Il mondo dello straniero non esiste: è un non luogo sospeso, privo di presente e di futuro, in cui il ricordo di un passato che non c’è più scandisce un nuovo tempo. Non ci interroghiamo mai su cosa significhi diventare stranieri, dice Kristeva, tanto la nostra identità è costruita e radicata intorno alla profonda certezza di appartenere a un luogo e di non essere diversi. È l’altro con la sua differenza a spaventare, minacciare, a spezzare l’illusorio equilibrio della comunità, della famiglia, della coppia. E Julia Kristeva è da sempre interessata alle figure altre, alle voci dissonanti, alle vite irregolari: da Céline a Melanie Klein, da Hannah Arendt a Simone de Beauvoir, da Dostoevskij a Teresa d’Avila. È ciò che vive e sopravvive nell’ombra, nel limite, a essere oggetto delle sue analisi: ma anche le forme, il linguaggio, le idee che hanno plasmato, o meglio ossessionato, la coscienza collettiva e individuale.

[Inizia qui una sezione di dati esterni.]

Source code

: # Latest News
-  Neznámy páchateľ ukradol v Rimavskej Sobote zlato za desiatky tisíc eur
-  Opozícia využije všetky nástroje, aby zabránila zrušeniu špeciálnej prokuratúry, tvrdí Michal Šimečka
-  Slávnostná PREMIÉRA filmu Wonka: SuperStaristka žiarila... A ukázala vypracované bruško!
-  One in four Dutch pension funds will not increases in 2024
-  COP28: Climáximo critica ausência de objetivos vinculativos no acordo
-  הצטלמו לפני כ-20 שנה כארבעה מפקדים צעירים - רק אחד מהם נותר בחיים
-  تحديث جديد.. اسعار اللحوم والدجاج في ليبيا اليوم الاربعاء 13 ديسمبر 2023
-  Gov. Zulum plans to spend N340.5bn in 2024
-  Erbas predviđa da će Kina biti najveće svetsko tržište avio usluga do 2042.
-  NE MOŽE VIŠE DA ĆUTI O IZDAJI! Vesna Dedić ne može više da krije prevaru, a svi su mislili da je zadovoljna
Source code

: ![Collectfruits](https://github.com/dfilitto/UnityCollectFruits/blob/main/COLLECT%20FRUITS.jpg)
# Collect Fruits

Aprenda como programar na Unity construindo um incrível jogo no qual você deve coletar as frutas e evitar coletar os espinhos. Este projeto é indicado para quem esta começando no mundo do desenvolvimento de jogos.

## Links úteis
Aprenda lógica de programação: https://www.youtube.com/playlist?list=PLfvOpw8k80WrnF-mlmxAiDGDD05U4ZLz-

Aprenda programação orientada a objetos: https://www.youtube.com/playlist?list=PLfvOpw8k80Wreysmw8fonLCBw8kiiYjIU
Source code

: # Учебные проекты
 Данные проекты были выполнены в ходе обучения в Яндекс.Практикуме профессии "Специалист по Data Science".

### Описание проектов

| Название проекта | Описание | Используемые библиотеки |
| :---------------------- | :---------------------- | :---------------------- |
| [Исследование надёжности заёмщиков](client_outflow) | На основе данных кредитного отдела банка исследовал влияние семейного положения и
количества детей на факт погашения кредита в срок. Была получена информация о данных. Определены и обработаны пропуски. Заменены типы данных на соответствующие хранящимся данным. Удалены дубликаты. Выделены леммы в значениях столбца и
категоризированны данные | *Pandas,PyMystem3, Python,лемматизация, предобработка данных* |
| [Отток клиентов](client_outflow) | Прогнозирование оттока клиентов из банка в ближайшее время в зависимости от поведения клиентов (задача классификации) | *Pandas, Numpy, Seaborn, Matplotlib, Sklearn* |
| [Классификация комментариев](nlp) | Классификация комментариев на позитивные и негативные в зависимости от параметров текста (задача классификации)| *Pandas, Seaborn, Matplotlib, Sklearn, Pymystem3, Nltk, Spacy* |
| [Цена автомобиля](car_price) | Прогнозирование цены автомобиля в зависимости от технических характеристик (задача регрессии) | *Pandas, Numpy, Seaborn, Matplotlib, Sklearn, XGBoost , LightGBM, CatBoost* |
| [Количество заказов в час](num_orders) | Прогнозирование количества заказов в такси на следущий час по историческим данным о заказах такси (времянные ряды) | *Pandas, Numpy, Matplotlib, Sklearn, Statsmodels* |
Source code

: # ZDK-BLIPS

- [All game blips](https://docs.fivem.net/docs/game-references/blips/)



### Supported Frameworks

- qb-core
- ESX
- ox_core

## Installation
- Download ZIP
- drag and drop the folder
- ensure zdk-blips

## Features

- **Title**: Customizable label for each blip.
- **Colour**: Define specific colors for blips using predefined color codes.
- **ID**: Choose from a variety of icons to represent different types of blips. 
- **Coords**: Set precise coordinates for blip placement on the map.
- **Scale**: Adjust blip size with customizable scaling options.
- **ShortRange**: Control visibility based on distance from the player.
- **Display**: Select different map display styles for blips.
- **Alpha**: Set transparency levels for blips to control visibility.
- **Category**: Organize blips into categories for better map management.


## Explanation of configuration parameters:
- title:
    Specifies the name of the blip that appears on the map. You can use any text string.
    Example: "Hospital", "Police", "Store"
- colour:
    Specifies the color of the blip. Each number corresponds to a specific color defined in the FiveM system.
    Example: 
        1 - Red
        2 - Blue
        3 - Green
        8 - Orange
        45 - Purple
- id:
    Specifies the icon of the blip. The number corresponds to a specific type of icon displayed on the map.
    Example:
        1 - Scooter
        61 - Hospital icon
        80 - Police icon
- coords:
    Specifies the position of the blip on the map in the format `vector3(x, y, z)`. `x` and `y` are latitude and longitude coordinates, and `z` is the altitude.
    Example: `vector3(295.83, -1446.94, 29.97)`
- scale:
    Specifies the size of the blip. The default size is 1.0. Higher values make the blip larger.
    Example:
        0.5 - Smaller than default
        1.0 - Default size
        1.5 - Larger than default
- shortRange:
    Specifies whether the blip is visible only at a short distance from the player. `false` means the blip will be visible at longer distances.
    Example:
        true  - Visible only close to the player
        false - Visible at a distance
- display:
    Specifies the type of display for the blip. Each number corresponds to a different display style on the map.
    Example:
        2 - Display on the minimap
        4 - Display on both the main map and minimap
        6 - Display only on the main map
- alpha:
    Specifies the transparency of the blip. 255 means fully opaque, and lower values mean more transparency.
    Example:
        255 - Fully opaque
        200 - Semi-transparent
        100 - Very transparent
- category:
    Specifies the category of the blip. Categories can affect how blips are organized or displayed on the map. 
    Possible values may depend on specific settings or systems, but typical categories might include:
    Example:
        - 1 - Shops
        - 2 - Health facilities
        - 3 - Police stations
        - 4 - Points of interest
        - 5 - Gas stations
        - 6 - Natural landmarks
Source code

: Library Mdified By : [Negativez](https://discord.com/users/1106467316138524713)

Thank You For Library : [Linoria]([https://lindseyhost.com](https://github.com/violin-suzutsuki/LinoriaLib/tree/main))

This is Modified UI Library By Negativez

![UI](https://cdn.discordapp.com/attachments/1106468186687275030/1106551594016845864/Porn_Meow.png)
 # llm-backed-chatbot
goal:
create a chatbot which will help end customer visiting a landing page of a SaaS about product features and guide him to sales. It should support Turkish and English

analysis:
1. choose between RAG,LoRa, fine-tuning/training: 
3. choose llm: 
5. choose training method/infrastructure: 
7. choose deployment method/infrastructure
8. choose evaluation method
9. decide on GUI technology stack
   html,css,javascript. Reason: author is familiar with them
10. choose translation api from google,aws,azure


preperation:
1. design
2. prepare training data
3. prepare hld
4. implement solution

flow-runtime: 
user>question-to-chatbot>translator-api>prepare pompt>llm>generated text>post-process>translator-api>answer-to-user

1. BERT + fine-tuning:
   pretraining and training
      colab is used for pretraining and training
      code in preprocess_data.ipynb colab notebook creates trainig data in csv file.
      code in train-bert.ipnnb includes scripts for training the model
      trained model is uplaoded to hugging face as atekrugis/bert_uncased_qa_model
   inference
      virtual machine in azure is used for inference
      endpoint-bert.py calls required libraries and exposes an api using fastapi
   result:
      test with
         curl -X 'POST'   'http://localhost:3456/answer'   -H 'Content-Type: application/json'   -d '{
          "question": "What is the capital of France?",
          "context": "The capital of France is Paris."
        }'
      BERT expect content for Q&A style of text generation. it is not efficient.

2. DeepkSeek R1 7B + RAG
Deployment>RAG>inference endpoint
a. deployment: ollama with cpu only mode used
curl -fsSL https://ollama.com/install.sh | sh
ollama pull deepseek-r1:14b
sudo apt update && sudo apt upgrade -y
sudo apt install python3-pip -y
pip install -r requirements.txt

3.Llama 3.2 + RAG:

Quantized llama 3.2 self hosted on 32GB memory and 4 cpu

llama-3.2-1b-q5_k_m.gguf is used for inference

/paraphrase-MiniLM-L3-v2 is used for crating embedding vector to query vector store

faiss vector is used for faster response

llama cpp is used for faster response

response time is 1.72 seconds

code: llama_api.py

Da queste premesse nasce la suggestiva riflessione intorno all’estraneità, culminata con Del matrimonio considerato come un’arte (Donzelli, 2015), in cui attraverso il racconto del suo legame con Philippe Sollers, scrittore e filosofo francese, descrive il vincolo affettivo come l’incontro/scontro tra due alterità.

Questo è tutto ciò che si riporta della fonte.